Records shown:
_ _ _

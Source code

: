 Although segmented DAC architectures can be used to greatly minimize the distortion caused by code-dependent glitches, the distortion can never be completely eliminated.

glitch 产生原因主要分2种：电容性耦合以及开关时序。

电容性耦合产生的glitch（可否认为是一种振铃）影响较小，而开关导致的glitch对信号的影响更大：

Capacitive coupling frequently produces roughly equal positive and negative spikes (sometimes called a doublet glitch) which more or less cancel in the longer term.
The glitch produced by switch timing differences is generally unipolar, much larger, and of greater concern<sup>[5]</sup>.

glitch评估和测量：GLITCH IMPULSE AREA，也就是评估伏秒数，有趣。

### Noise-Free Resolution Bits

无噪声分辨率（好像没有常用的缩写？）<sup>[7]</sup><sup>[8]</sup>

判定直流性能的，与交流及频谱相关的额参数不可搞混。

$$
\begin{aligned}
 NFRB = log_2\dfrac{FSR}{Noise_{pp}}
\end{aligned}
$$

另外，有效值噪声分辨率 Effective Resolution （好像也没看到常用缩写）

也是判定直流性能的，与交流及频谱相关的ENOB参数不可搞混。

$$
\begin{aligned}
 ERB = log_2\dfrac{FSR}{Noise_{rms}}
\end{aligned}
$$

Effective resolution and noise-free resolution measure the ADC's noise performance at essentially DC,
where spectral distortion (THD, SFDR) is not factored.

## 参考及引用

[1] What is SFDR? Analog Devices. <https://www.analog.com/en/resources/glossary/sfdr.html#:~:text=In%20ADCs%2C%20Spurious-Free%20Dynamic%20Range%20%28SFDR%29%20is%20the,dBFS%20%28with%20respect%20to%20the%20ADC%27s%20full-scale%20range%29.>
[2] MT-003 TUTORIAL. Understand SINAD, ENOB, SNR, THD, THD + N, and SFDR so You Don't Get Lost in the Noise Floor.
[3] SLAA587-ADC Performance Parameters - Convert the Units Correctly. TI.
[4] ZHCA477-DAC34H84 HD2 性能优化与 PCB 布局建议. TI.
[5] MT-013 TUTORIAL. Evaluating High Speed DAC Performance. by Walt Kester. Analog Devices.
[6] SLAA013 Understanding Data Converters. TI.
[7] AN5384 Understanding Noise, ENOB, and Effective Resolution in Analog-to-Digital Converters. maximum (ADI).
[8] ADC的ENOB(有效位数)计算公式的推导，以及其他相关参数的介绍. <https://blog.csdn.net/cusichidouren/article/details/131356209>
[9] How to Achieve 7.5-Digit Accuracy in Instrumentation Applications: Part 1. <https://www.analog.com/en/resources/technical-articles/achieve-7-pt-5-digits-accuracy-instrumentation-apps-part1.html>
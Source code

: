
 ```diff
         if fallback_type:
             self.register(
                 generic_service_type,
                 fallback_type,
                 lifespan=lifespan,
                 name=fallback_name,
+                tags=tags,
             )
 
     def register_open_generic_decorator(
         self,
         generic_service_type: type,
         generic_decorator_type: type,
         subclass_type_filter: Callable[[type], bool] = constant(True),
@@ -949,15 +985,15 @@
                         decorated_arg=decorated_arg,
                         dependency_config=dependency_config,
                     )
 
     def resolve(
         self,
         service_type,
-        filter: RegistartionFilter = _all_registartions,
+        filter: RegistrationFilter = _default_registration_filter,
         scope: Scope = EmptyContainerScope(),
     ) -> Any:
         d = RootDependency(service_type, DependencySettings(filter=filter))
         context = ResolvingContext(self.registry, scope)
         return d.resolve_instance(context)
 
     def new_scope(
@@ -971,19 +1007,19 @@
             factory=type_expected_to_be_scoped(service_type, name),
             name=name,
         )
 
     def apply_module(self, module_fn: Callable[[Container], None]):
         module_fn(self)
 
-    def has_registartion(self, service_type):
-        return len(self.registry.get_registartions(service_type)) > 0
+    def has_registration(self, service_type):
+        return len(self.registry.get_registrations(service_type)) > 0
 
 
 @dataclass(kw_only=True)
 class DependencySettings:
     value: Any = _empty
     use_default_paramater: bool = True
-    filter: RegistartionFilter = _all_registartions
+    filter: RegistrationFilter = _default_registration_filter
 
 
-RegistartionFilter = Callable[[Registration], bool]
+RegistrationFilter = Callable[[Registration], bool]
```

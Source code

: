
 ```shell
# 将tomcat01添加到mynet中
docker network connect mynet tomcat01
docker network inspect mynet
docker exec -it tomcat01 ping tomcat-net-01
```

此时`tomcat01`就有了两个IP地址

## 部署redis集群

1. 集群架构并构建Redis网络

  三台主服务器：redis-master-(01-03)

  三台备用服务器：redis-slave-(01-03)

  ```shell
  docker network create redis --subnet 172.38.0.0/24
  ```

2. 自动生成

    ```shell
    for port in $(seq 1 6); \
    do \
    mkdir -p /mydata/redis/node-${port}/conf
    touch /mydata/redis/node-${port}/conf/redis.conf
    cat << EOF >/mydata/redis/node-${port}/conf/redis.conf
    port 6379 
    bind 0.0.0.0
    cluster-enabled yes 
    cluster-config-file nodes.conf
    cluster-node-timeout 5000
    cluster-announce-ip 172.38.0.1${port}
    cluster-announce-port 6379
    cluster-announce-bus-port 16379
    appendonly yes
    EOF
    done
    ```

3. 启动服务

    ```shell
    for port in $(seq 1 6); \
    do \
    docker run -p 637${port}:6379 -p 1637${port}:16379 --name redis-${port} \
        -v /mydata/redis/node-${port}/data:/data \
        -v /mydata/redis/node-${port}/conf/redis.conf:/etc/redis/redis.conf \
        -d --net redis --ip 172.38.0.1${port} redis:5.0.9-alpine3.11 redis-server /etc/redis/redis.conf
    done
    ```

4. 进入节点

_ _ _

Task instructions: Each line of the data above needs to be returned exactly.

Answer to the exercise:
Source code

: Although segmented DAC architectures can be used to greatly minimize the distortion caused by code-dependent glitches, the distortion can never be completely eliminated.

glitch 产生原因主要分2种：电容性耦合以及开关时序。

电容性耦合产生的glitch（可否认为是一种振铃）影响较小，而开关导致的glitch对信号的影响更大：

Capacitive coupling frequently produces roughly equal positive and negative spikes (sometimes called a doublet glitch) which more or less cancel in the longer term.
The glitch produced by switch timing differences is generally unipolar, much larger, and of greater concern<sup>[5]</sup>.

glitch评估和测量：GLITCH IMPULSE AREA，也就是评估伏秒数，有趣。

### Noise-Free Resolution Bits

无噪声分辨率（好像没有常用的缩写？）<sup>[7]</sup><sup>[8]</sup>

判定直流性能的，与交流及频谱相关的额参数不可搞混。

$$
\begin{aligned}
 NFRB = log_2\dfrac{FSR}{Noise_{pp}}
\end{aligned}
$$

另外，有效值噪声分辨率 Effective Resolution （好像也没看到常用缩写）

也是判定直流性能的，与交流及频谱相关的ENOB参数不可搞混。

$$
\begin{aligned}
 ERB = log_2\dfrac{FSR}{Noise_{rms}}
\end{aligned}
$$

Effective resolution and noise-free resolution measure the ADC's noise performance at essentially DC,
where spectral distortion (THD, SFDR) is not factored.

## 参考及引用

[1] What is SFDR? Analog Devices. <https://www.analog.com/en/resources/glossary/sfdr.html#:~:text=In%20ADCs%2C%20Spurious-Free%20Dynamic%20Range%20%28SFDR%29%20is%20the,dBFS%20%28with%20respect%20to%20the%20ADC%27s%20full-scale%20range%29.>
[2] MT-003 TUTORIAL. Understand SINAD, ENOB, SNR, THD, THD + N, and SFDR so You Don't Get Lost in the Noise Floor.
[3] SLAA587-ADC Performance Parameters - Convert the Units Correctly. TI.
[4] ZHCA477-DAC34H84 HD2 性能优化与 PCB 布局建议. TI.
[5] MT-013 TUTORIAL. Evaluating High Speed DAC Performance. by Walt Kester. Analog Devices.
[6] SLAA013 Understanding Data Converters. TI.
[7] AN5384 Understanding Noise, ENOB, and Effective Resolution in Analog-to-Digital Converters. maximum (ADI).
[8] ADC的ENOB(有效位数)计算公式的推导，以及其他相关参数的介绍. <https://blog.csdn.net/cusichidouren/article/details/131356209>
[9] How to Achieve 7.5-Digit Accuracy in Instrumentation Applications: Part 1. <https://www.analog.com/en/resources/technical-articles/achieve-7-pt-5-digits-accuracy-instrumentation-apps-part1.html>
Source code

:
 ```diff
         if fallback_type:
             self.register(
                 generic_service_type,
                 fallback_type,
                 lifespan=lifespan,
                 name=fallback_name,
+                tags=tags,
             )
 
     def register_open_generic_decorator(
         self,
         generic_service_type: type,
         generic_decorator_type: type,
         subclass_type_filter: Callable[[type], bool] = constant(True),
@@ -949,15 +985,15 @@
                         decorated_arg=decorated_arg,
                         dependency_config=dependency_config,
                     )
 
     def resolve(
         self,
         service_type,
-        filter: RegistartionFilter = _all_registartions,
+        filter: RegistrationFilter = _default_registration_filter,
         scope: Scope = EmptyContainerScope(),
     ) -> Any:
         d = RootDependency(service_type, DependencySettings(filter=filter))
         context = ResolvingContext(self.registry, scope)
         return d.resolve_instance(context)
 
     def new_scope(
@@ -971,19 +1007,19 @@
             factory=type_expected_to_be_scoped(service_type, name),
             name=name,
         )
 
     def apply_module(self, module_fn: Callable[[Container], None]):
         module_fn(self)
 
-    def has_registartion(self, service_type):
-        return len(self.registry.get_registartions(service_type)) > 0
+    def has_registration(self, service_type):
+        return len(self.registry.get_registrations(service_type)) > 0
 
 
 @dataclass(kw_only=True)
 class DependencySettings:
     value: Any = _empty
     use_default_paramater: bool = True
-    filter: RegistartionFilter = _all_registartions
+    filter: RegistrationFilter = _default_registration_filter
 
 
-RegistartionFilter = Callable[[Registration], bool]
+RegistrationFilter = Callable[[Registration], bool]
```

Source code

:
 ```shell
# 将tomcat01添加到mynet中
docker network connect mynet tomcat01
docker network inspect mynet
docker exec -it tomcat01 ping tomcat-net-01
```

此时`tomcat01`就有了两个IP地址

## 部署redis集群

1. 集群架构并构建Redis网络

  三台主服务器：redis-master-(01-03)

  三台备用服务器：redis-slave-(01-03)

  ```shell
  docker network create redis --subnet 172.38.0.0/24
  ```

2. 自动生成

    ```shell
    for port in $(seq 1 6); \
    do \
    mkdir -p /mydata/redis/node-${port}/conf
    touch /mydata/redis/node-${port}/conf/redis.conf
    cat << EOF >/mydata/redis/node-${port}/conf/redis.conf
    port 6379 
    bind 0.0.0.0
    cluster-enabled yes 
    cluster-config-file nodes.conf
    cluster-node-timeout 5000
    cluster-announce-ip 172.38.0.1${port}
    cluster-announce-port 6379
    cluster-announce-bus-port 16379
    appendonly yes
    EOF
    done
    ```

3. 启动服务

    ```shell
    for port in $(seq 1 6); \
    do \
    docker run -p 637${port}:6379 -p 1637${port}:16379 --name redis-${port} \
        -v /mydata/redis/node-${port}/data:/data \
        -v /mydata/redis/node-${port}/conf/redis.conf:/etc/redis/redis.conf \
        -d --net redis --ip 172.38.0.1${port} redis:5.0.9-alpine3.11 redis-server /etc/redis/redis.conf
    done
    ```

4. 进入节点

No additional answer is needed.